Federal District Court Judge Richard J. Leon summarized it this way, "I cannot imagine a more indiscriminate and arbitrary invasion that this systematic and high-tech collection and retention of personal data on virtually every single citizen for the purposes of querying and analyzing it without prior judicial approval. Surely such a program infringes on that degree of privacy that the founders enshrined in the Fourth Amendment".
Up to now Edward Snowden's whistleblowing revelations on the NSA's snooping activities has drawn world-wide attention and condemnation from citizens here and abroad as well as from world leaders who have been outraged by the agencies practices targeting them.
Apart from President Obama's personal apologies "assuring" these practices would stop, the administration beyond calling for "an internal review of the NSA's practices" has continued to defend it (you guessed it) for reasons of national security.
In an unrelated development Snowden has asked the Brazilian government to consider giving him permanent asylum expressing his willingness to assist "whenever appropriate and lawful" Brazil's investigation of suspected NSA surveillance on its citizens along with Brazil's President Dilma Rousseff who in September cancelled a planned visit and meeting with President Obama at the White House over published documents revealed by Snowden showed the NSA spying on her as well as Brazil's state run oil company Petrobras.
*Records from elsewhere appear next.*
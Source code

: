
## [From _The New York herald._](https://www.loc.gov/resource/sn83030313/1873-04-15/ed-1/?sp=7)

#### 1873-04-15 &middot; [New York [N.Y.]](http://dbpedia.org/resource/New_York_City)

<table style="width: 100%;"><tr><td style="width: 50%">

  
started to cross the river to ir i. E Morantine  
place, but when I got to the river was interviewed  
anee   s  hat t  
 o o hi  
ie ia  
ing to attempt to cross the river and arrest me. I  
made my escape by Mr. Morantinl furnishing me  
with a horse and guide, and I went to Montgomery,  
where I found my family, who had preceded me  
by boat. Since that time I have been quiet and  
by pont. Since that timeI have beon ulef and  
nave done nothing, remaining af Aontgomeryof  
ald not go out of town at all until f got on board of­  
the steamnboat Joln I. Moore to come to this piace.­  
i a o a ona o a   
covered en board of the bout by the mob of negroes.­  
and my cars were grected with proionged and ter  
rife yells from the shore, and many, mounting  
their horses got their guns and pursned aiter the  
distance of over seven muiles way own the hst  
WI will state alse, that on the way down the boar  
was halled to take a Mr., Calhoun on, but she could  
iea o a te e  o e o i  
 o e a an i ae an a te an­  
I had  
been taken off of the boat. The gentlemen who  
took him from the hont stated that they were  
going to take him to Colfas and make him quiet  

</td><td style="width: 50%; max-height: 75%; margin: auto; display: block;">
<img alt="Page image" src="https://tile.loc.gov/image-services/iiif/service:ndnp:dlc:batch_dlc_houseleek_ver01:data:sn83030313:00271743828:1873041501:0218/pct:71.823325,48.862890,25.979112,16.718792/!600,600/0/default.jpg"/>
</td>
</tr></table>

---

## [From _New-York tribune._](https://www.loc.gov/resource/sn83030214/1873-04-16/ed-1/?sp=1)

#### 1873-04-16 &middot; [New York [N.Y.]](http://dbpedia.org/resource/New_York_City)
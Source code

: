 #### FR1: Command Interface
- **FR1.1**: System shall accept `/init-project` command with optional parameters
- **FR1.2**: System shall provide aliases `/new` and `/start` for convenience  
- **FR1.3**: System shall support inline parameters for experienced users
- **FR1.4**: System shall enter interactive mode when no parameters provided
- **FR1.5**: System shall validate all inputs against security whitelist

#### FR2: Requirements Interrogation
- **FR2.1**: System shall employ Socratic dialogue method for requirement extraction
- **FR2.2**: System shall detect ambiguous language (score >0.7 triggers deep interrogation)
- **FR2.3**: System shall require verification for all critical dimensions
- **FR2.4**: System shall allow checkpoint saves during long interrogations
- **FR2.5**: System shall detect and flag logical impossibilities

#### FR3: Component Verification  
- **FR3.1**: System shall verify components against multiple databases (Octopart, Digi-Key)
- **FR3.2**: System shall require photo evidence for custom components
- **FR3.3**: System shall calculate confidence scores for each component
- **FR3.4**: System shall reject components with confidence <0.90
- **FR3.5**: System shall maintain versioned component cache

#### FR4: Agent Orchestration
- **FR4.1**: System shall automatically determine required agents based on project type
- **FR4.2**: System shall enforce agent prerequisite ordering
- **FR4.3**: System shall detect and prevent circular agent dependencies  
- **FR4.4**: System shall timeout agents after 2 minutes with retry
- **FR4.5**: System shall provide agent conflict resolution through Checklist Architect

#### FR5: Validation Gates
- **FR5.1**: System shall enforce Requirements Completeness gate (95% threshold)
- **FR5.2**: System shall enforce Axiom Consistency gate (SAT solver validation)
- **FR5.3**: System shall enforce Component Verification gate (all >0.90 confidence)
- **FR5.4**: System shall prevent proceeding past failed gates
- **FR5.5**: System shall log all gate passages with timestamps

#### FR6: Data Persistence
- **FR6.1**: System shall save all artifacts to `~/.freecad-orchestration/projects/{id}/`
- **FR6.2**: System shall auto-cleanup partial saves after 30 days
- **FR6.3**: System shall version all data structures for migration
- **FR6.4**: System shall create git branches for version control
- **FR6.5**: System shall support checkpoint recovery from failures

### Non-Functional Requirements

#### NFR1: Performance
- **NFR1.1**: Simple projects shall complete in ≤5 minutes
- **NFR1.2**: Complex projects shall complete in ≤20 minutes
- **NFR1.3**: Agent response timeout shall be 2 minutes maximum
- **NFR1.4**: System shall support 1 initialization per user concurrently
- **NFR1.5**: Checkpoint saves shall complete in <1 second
As to Leon's ruling it is the first federal court decision since Snowden's revelations came to light last summer that formally puts in motion the legal and Constitutional grounds undergirding the NSA's indiscriminate surveillance activities.
It's assumed Leon's ruling will be appealed by the government. And there's been rumblings in Congress where some members have pushed for hearings questioning the "Agencies" activities including the FISA Court which has authorized all its requests and whether the court was just rubber stamping authorization to give it legal cover.
Throw in the previous lies given by Director of National Intelligence James Clapper and NSA Director Keith Alexander in their testimony before Congressional committees saying the NSA doesn't spy on its citizens and the whole crumbling edifice at Fort Meade needs to be turned into rubble.
That may be wishful thinking what with the NSA's defenders and their obsession with national security at any cost which is driving us closer to an Orwellian future.
But the likes of a Judge Leon gives one hope that there still exists sanity, conscience, integrity and respect for the rule of law by a high level government official whose ruling could help to begin to reverse our present course toward an omnipresent national security surveillance state.